Tuesday, October 11, 2016

Little Blue Heron


We live in a subdivision of cookie-cutter houses in South Laurel, called "Montpelier." There are many well-manicured lawns--not ours!!--with beautiful flowers. Some may say we fuss too much over our yards, but untamed nature carries on despite our efforts to shape and control the natural habitat. 

We saw a groundhog trundling along our backyard retaining wall. 

Last week a fox kit appeared beside the Japanese stone lantern in the yard down the street. 

The neighborhood coyote has been been caught on film as he's made his rounds. 

A doe and two fawns recently came to our yard to feast on persimmons from our curbside tree.  They paid little attention to passing cars.  After eating some fruit, the mother suddenly bolted toward the neighbor's back yard and her girls followed. 

On Monday, I raised the garage door and startled a hawk that had been roosting in our beech tree, assessing the birds at the feeders and in the birdbath as likely dinner prospects. This time he flew away, but we've seen him other times loitering under the bushes close to the feeders. 

On Tuesday, driving down Montpelier Drive, I saw a little blue heron coming in for a landing at the brook. This narrow brook, which runs behind the house on the corner, doesn't seem grand enough to be the home of such an impressive bird, so he may not be back. Still, who knows? 




Saturday, October 8, 2016

The Last Monarch of Summer


We raised 11 mail-order monarch butterflies this summer.  After they flew off, we were delighted to find a half-dozen wild caterpillars on our milkweeds.
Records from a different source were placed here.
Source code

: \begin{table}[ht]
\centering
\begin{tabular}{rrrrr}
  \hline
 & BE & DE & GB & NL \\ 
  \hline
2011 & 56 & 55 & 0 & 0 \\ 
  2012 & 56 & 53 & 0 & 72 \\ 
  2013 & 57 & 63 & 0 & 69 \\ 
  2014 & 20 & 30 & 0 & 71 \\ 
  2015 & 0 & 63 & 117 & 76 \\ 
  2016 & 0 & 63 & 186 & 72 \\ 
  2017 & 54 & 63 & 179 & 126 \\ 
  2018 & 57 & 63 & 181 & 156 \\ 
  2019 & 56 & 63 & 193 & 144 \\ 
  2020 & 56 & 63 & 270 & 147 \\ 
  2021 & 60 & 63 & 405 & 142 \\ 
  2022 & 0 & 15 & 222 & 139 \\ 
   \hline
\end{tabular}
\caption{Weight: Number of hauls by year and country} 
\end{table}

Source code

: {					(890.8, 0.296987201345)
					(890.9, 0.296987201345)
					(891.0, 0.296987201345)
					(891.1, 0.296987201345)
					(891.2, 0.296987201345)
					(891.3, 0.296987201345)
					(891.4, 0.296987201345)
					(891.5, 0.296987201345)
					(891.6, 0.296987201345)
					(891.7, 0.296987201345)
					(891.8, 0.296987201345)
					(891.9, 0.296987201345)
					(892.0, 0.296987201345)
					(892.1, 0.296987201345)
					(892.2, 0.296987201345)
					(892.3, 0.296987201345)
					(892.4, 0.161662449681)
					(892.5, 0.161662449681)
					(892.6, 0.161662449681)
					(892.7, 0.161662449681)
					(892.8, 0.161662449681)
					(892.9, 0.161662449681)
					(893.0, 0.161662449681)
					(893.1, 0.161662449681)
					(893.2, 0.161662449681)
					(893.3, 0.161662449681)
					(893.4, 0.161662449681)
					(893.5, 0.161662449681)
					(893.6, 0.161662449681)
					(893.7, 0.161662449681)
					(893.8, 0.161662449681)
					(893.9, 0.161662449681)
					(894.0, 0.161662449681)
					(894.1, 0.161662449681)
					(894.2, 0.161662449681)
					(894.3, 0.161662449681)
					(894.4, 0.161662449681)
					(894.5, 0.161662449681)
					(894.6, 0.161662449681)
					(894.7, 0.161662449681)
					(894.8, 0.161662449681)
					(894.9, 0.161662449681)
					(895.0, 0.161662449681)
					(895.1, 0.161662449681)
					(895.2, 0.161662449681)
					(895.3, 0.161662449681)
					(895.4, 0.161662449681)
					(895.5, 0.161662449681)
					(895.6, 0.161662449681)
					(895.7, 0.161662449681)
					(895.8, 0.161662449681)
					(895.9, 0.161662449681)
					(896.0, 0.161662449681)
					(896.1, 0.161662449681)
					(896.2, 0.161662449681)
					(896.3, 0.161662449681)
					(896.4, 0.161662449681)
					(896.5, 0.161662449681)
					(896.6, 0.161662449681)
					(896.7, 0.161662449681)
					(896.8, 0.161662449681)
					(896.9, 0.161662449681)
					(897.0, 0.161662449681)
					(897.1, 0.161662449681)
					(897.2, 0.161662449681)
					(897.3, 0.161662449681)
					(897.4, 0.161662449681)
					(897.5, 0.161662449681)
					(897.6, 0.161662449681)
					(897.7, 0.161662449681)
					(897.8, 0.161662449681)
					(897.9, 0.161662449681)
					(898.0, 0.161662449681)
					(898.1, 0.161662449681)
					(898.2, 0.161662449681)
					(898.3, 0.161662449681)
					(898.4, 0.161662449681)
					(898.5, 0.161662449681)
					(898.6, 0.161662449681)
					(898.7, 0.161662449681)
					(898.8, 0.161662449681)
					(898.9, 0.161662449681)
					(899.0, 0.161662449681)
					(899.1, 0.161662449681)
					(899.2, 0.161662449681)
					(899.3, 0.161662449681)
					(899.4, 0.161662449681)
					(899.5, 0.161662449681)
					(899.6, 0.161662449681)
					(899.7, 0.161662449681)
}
We waited for them to build chrysalises in our front yard, but one by one, they disappeared. We were so disappointed, and that's when we found out from some members of "The Beautiful Monarch" group on Facebook that we probably should have brought our wild caterpillars into the house to raise. 

On September 18th, I found a caterpillar on the holly bush. He was in the J-shape caterpillars assume just before they build their chrysalis. So we had a survivor after all! I had been looking for chrysalises on the milkweed plants, but learned from the Facebook group that caterpillars don't usually build their chrysalises on milkweeds. A day later, there was no sign of the J-shaped caterpillar, so I assumed we had lost him too.

Then, on September 20th, I spotted a chrysalis on our front porch, near the ceiling. If that was the holly-bush caterpillar, he'd made quite a journey. 


Ten days passed. Nothing happened. It had been cool and rainy, so we were afraid this little guy was never going to emerge. Then, two weeks after the chrysalis appeared, it began to darken, a welcome sign that a butterfly was on its way. Finally, around 7 AM on October 7th--again, it was cool and rainy--the butterfly emerged. He sat absolutely still for three hours. He was still perched motionless when I left the house after 10. When I got home around 2, the sun was shining and he was gone.

With Hurricane Matthew battering the east coast,  I hope he takes the inland route to Mexico.